### About this exercise
Among the entries, find the lines with the string "audios" and report them.

### Provided information
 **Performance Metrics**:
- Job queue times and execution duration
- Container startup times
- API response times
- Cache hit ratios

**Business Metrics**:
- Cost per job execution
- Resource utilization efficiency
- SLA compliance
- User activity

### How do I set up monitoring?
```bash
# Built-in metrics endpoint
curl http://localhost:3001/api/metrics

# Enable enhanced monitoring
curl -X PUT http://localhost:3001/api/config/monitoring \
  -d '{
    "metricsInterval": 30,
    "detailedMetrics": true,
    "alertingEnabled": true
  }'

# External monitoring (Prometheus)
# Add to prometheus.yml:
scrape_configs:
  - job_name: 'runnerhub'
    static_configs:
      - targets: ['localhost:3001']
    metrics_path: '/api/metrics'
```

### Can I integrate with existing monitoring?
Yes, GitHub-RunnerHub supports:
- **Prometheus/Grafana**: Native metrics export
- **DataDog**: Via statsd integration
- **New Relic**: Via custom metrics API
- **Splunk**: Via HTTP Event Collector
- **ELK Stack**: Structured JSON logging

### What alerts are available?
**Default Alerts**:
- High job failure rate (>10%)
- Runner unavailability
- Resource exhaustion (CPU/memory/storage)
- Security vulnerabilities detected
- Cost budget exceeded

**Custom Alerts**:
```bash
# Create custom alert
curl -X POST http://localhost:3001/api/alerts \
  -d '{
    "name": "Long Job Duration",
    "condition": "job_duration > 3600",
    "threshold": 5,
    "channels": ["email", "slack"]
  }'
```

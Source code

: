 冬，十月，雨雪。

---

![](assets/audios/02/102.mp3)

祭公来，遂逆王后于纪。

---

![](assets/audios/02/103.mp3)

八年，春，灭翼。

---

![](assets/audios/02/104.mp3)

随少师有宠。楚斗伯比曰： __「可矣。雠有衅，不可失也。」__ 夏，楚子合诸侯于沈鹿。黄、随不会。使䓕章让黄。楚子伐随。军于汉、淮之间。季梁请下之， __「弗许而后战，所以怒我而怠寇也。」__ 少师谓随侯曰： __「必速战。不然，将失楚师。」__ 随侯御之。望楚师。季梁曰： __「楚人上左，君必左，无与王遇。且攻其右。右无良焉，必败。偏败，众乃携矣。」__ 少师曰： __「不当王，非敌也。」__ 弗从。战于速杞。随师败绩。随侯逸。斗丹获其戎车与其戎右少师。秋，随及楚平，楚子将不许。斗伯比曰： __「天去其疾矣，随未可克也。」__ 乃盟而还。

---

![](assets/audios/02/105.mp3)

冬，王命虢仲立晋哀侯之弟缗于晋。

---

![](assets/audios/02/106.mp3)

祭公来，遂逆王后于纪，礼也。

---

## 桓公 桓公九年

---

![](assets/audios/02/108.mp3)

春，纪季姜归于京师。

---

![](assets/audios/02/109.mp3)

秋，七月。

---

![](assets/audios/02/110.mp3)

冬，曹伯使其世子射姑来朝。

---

### Response below
![](assets/audios/02/102.mp3)
![](assets/audios/02/103.mp3)
![](assets/audios/02/104.mp3)
![](assets/audios/02/105.mp3)
![](assets/audios/02/106.mp3)
![](assets/audios/02/108.mp3)
![](assets/audios/02/109.mp3)
![](assets/audios/02/110.mp3)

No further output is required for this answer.